[Dataset entries]
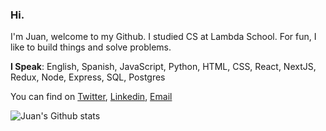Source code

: ### Hi.
I'm Juan, welcome to my Github. I studied CS at Lambda School. For fun, I like to build things and solve problems.

**I Speak**:
English, Spanish, JavaScript, Python, HTML, CSS, React, NextJS, Redux, Node, Express, SQL, Postgres

You can find on [Twitter](https://twitter.com/juanca_ruizc), [Linkedin](https://www.linkedin.com/in/juan-c-ruiz/), [Email](mailto:jruiz@hey.com)

![Juan's Github stats](https://github-readme-stats.vercel.app/api?username=juancaruizc&show_icons=true&hide=[%22issues%22])
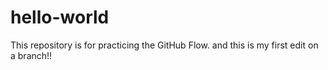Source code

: # hello-world
This repository is for practicing the GitHub Flow.
and this is my first edit on a branch!!
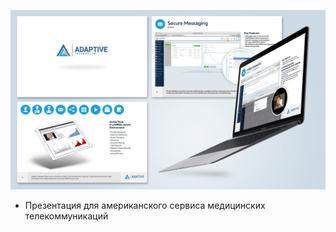 ![Adaptive presentation](./images/adaptive-03.png)

* Презентация для американского сервиса медицинских телекоммуникаций
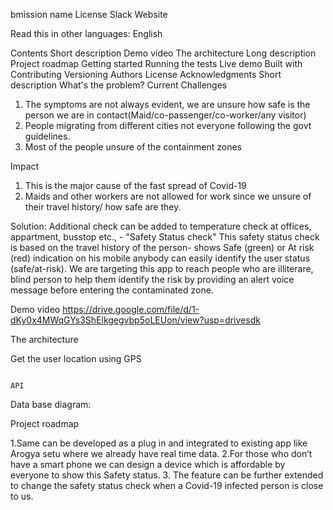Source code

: bmission name
License Slack Website


Read this in other languages: English

Contents
Short description
Demo video
The architecture
Long description
Project roadmap
Getting started
Running the tests
Live demo
Built with
Contributing
Versioning
Authors
License
Acknowledgments
Short description
What's the problem?
Current Challenges
1. The symptoms are not always evident, we are unsure how safe is the person we are in contact(Maid/co-passenger/co-worker/any visitor)
2. People migrating from different cities not everyone following the govt guidelines.
3. Most of the people unsure of the containment zones 

Impact
  1.  This  is the major cause of the fast spread of Covid-19
  2. Maids and other workers are not allowed for work since we unsure of their travel history/ how safe are they.
 
 Solution:
Additional check can be added to temperature check at offices, appartment, busstop etc., - "Safety Status check"
This safety status check is based on the travel history of the person- shows Safe (green) or At risk (red) indication on his mobile
anybody can easily identify the user status (safe/at-risk). We are targeting this app to reach people who are illiterare, blind person to help them identify the risk by providing an alert voice message before entering the contaminated zone.  

Demo video
https://drive.google.com/file/d/1-dKy0x4MWqGYs3ShElkgegvbp5oLEUon/view?usp=drivesdk

The architecture



Get the user location using GPS


																																																																																																																																																																								API 								 																											
Data base diagram:
 

Project roadmap

1.Same can be developed as a plug in and integrated to existing app like Arogya setu where we already have real time data.
2.For those who don’t have a smart phone we can design a device which is affordable by everyone to show this Safety status.
3. The feature can be further extended to change the safety status check when a Covid-19 infected person is close to us.
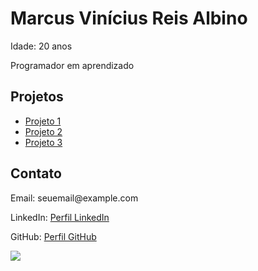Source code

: <!DOCTYPE html>
<html lang="en">
<head>
    <meta charset="UTF-8">
    <meta name="viewport" content="width=device-width, initial-scale=1.0">
    <title>Perfil GitHub - Marcus Vinícius Reis Albino</title>
</head>
<body>
    <h1>Marcus Vinícius Reis Albino</h1>
    <p>Idade: 20 anos</p>
    <p>Programador em aprendizado</p>
    <h2>Projetos</h2>
    <ul>
        <li><a href="#">Projeto 1</a></li>
        <li><a href="#">Projeto 2</a></li>
        <li><a href="#">Projeto 3</a></li>
    </ul>
    <h2>Contato</h2>
    <p>Email: seuemail@example.com</p>
    <p>LinkedIn: <a href="#">Perfil LinkedIn</a></p>
    <p>GitHub: <a href="#">Perfil GitHub</a></p>
</body>
</html>


<img src="https://github-readme-stats.vercel.app/api/top-langs/?username=marcusreiss3&theme=dark&langs_count=20"/>
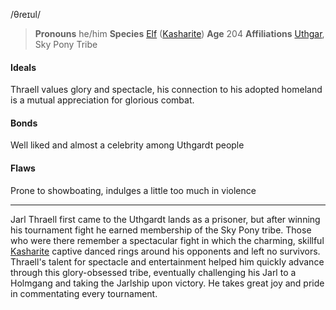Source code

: /θɾeɪul/

> **Pronouns** he/him
> **Species** [Elf](../../Species/Homonids/Elf.md) ([Kasharite](../../Locations/Kashar/Kashar.md))
> **Age** 204
> **Affiliations** [Uthgar](../../Cosmology/Daemons/Apotheotes/Uthgar.md), Sky Pony Tribe

#### Ideals
Thraell values glory and spectacle, his connection to his adopted homeland is a mutual appreciation for glorious combat.

#### Bonds
Well liked and almost a celebrity among Uthgardt people

#### Flaws
Prone to showboating, indulges a little too much in violence

---

Jarl Thraell first came to the Uthgardt lands as a prisoner, but after winning his tournament fight he earned membership of the Sky Pony tribe. Those who were there remember a spectacular fight in which the charming, skillful [Kasharite](../../Locations/Kashar/Kashar.md) captive danced rings around his opponents and left no survivors. Thraell's talent for spectacle and entertainment helped him quickly advance through this glory-obsessed tribe, eventually challenging his Jarl to a Holmgang and taking the Jarlship upon victory. He takes great joy and pride in commentating every tournament.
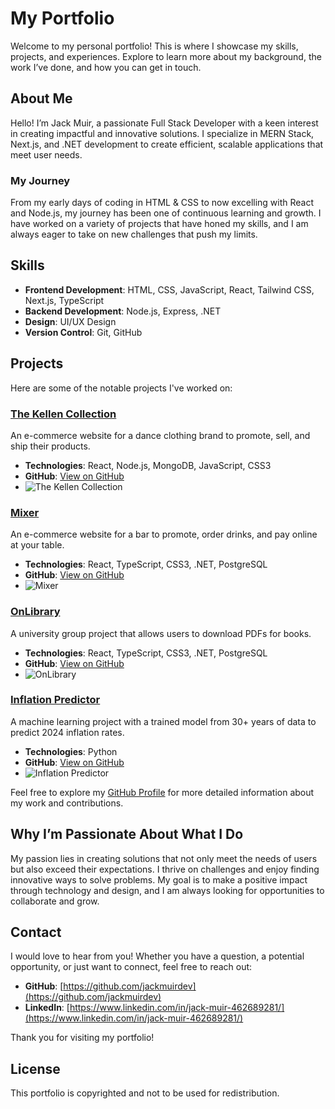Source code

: # My Portfolio

Welcome to my personal portfolio! This is where I showcase my skills, projects, and experiences. Explore to learn more about my background, the work I’ve done, and how you can get in touch.

## About Me

Hello! I’m Jack Muir, a passionate Full Stack Developer with a keen interest in creating impactful and innovative solutions. I specialize in MERN Stack, Next.js, and .NET development to create efficient, scalable applications that meet user needs.

### My Journey

From my early days of coding in HTML & CSS to now excelling with React and Node.js, my journey has been one of continuous learning and growth. I have worked on a variety of projects that have honed my skills, and I am always eager to take on new challenges that push my limits.

## Skills

- **Frontend Development**: HTML, CSS, JavaScript, React, Tailwind CSS, Next.js, TypeScript
- **Backend Development**: Node.js, Express, .NET
- **Design**: UI/UX Design
- **Version Control**: Git, GitHub

## Projects

Here are some of the notable projects I've worked on:

### [The Kellen Collection](https://thekellencollection2-0.onrender.com/)
An e-commerce website for a dance clothing brand to promote, sell, and ship their products.
- **Technologies**: React, Node.js, MongoDB, JavaScript, CSS3
- **GitHub**: [View on GitHub](https://github.com/jackmuirdev/thekellencollection)
- ![The Kellen Collection](./kellenwebsite.png)

### [Mixer](https://barproject.fly.dev/)
An e-commerce website for a bar to promote, order drinks, and pay online at your table.
- **Technologies**: React, TypeScript, CSS3, .NET, PostgreSQL
- **GitHub**: [View on GitHub](https://github.com/jackmuirdev/barmenu)
- ![Mixer](./mixer.png)

### [OnLibrary](https://onlibrary.fly.dev/)
A university group project that allows users to download PDFs for books.
- **Technologies**: React, TypeScript, CSS3, .NET, PostgreSQL
- **GitHub**: [View on GitHub](https://github.com/jackmuirdev/OnLibrary)
- ![OnLibrary](./onlibrary.png)

### [Inflation Predictor](https://github.com/jackmuirdev/inflation-predictor)
A machine learning project with a trained model from 30+ years of data to predict 2024 inflation rates.
- **Technologies**: Python
- **GitHub**: [View on GitHub](https://github.com/jackmuirdev/inflation-predictor)
- ![Inflation Predictor](./inflationpred.png)

Feel free to explore my [GitHub Profile](https://github.com/jackmuirdev) for more detailed information about my work and contributions.

## Why I’m Passionate About What I Do

My passion lies in creating solutions that not only meet the needs of users but also exceed their expectations. I thrive on challenges and enjoy finding innovative ways to solve problems. My goal is to make a positive impact through technology and design, and I am always looking for opportunities to collaborate and grow.

## Contact

I would love to hear from you! Whether you have a question, a potential opportunity, or just want to connect, feel free to reach out:

- **GitHub**: [https://github.com/jackmuirdev](https://github.com/jackmuirdev)
- **LinkedIn**: [https://www.linkedin.com/in/jack-muir-462689281/](https://www.linkedin.com/in/jack-muir-462689281/)

Thank you for visiting my portfolio!

## License

This portfolio is copyrighted and not to be used for redistribution.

Instructions to follow
The string "Technologies" may appear in the entries. Say how many lines contain it, as a bare number.

Answer below
4